Back to the task at hand. Here is your next cake to try.
Cinnamon Roll Birthday Cake
1/2 cup of warm water ("baby bath temperature")
2 1/2 tsp active dry yeast
1/4 cup + 1 tsp sugar
1/2 cup milk
1 whole egg plus 1 egg yolk
1 tsp salt
4 cups all-purpose flour (plus more for rolling out)
5 tablespoons unsalted butter (softened)
3/4 cup unsalted butter (softened)
3/4 cup brown sugar
1/3 cup granulated sugar
1 Tablespoon cinnamon
1/4 tsp salt
1 cup powdered sugar
1/4 cup milk
1 tsp vanilla extract (optional)
Confetti sprinkles for decorating
1. Stir 1 tsp sugar in warm water to dissolve. Sprinkle yeast over the top and place in a warm area of the kitchen until softened and bubbly. about 7-8 minutes
Make the dough:
2. In a stand mixer with the paddle attachment beat milk, eggs, and proofed yeast until combined.
Keeping the mixer on low add 1/2 cup sugar, salt, and 3 cups of flour in small (1/2 cup) increments waiting until the flour has incorporated before adding again.
3. Continue to knead on low speed and add butter at roughly 1 teaspoon at a time to distribute butter evenly around the dough.
4. Add remaining cup of flour and knead until dough "springs back" when you press it with your finger. The dough should no longer stick to the sides of the bowl. About 5 minutes.
5. Transfer the dough to a greased bowl and cover with a kitchen towel. Place bowl in a warm place of the kitchen to proof for about an hour. The dough should double in volume.
Shape the roll:
6. Grease the bottom and sides of a 9 inch spring form pan with butter and set aside.
7. Roll out the dough on a floured surface to create a 20x14 inch rectangle.
8. In a small bowl combine brown sugar, sugar, cinnamon, and salt. Spread softened butter in an even layer all over the dough and sprinkle with brown sugar mixture.
9. Using a sharp knife or a pizza wheel slice lengthwise down the rectangle 4 times to create 5 (2 1/4 inch) strips. Start the roll by rolling one strip up and placing it in the center of the spring form pan base. Wrap each strip around the center roll with the brown sugar mixture facing towards the center. Carefully clamp the spring form ring around the cake.
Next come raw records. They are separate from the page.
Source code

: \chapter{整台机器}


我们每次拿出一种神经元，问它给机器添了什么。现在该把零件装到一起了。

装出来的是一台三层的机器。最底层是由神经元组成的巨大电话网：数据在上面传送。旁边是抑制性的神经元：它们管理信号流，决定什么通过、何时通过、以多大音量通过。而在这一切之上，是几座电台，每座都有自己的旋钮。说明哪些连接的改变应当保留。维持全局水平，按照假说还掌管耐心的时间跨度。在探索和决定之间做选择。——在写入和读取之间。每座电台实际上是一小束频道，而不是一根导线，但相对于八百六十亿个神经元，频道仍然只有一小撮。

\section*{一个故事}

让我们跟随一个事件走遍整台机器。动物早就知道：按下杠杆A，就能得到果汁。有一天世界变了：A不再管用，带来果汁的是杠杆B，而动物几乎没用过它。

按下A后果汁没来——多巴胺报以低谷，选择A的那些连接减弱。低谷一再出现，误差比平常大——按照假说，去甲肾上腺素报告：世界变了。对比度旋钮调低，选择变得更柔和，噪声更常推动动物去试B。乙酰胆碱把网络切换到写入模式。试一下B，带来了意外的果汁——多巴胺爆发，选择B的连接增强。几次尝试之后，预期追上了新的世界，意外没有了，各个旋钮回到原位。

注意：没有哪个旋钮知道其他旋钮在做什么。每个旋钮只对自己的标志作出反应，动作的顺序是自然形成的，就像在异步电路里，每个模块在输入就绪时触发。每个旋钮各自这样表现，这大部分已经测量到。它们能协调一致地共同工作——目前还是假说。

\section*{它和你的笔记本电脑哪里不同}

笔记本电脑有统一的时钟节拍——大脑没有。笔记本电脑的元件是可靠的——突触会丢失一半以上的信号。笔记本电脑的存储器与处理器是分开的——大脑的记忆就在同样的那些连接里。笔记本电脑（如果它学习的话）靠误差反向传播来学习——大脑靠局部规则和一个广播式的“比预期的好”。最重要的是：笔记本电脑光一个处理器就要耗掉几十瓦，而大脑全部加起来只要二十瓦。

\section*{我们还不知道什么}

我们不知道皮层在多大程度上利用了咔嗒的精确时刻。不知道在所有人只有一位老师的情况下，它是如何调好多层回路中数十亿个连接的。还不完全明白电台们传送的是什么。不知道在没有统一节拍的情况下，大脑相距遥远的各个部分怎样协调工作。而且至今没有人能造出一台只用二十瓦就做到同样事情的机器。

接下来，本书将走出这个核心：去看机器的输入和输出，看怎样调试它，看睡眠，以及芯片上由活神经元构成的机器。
10. Preheat the oven to 350F. Place the cake on the center rack of the oven and bake for 40=50 minutes, rotating halfway through the cook time. *See Baking Notes
11. While the cake is baking prepare frosting. Whisk Sugar, milk, and vanilla extract to combine.
Top with frosting and sprinkles when the cake is completely cool.
*If you notice the cake getting too dark while baking, cover the cake with foil towards the end of the bake time to prevent burning.
Feel free to double the frosting recipe if you like a thicker layer.